Task goal - Return, from the data that follows, each line that holds the word "SpecificationRegistry".

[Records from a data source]
┄┄┄┄┄┄┄┄┄┄
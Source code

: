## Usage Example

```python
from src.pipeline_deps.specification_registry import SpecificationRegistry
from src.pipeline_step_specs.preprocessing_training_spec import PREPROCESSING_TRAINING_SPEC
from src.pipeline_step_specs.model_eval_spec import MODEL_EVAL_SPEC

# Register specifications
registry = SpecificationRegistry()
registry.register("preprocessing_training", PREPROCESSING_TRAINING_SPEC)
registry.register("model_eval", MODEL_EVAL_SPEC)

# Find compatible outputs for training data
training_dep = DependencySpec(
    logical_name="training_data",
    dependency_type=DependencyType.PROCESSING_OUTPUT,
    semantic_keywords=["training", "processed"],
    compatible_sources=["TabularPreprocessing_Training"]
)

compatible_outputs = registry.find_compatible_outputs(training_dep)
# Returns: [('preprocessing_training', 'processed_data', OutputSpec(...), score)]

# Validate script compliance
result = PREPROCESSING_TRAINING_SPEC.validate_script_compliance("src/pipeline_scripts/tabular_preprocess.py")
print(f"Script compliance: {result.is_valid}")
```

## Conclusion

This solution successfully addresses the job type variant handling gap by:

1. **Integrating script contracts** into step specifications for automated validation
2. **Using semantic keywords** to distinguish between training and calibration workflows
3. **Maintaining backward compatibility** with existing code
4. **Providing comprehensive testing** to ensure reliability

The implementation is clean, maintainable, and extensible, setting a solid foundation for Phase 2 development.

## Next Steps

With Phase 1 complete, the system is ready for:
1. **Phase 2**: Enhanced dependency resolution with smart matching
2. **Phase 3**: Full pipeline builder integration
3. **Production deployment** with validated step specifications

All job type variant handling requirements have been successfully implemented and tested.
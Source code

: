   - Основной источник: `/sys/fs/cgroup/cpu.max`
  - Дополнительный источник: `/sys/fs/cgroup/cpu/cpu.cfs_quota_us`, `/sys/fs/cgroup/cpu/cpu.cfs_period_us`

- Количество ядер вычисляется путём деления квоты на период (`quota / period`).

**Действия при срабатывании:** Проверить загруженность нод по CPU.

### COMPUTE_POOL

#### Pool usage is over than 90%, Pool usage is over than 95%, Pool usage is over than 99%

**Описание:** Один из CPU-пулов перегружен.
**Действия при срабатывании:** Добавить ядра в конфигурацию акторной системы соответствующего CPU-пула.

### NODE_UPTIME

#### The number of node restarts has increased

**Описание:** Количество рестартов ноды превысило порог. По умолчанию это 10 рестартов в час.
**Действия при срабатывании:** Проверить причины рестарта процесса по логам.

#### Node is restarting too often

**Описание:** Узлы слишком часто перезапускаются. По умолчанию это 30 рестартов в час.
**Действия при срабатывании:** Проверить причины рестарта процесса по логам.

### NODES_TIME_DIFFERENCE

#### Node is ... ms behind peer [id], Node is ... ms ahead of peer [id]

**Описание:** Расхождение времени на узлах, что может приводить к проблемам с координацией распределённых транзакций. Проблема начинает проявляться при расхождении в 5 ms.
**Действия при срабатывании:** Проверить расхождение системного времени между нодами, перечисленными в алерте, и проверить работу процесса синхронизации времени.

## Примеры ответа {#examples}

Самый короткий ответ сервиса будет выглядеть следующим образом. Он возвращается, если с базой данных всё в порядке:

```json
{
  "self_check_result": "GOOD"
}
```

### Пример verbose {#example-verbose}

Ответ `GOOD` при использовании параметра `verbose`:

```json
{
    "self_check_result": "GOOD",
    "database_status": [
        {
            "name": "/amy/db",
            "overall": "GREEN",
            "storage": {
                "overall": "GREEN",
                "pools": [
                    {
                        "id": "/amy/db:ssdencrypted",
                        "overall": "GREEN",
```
┄┄┄┄┄┄┄┄┄┄
Answer to this exercise -
from src.pipeline_deps.specification_registry import SpecificationRegistry
registry = SpecificationRegistry()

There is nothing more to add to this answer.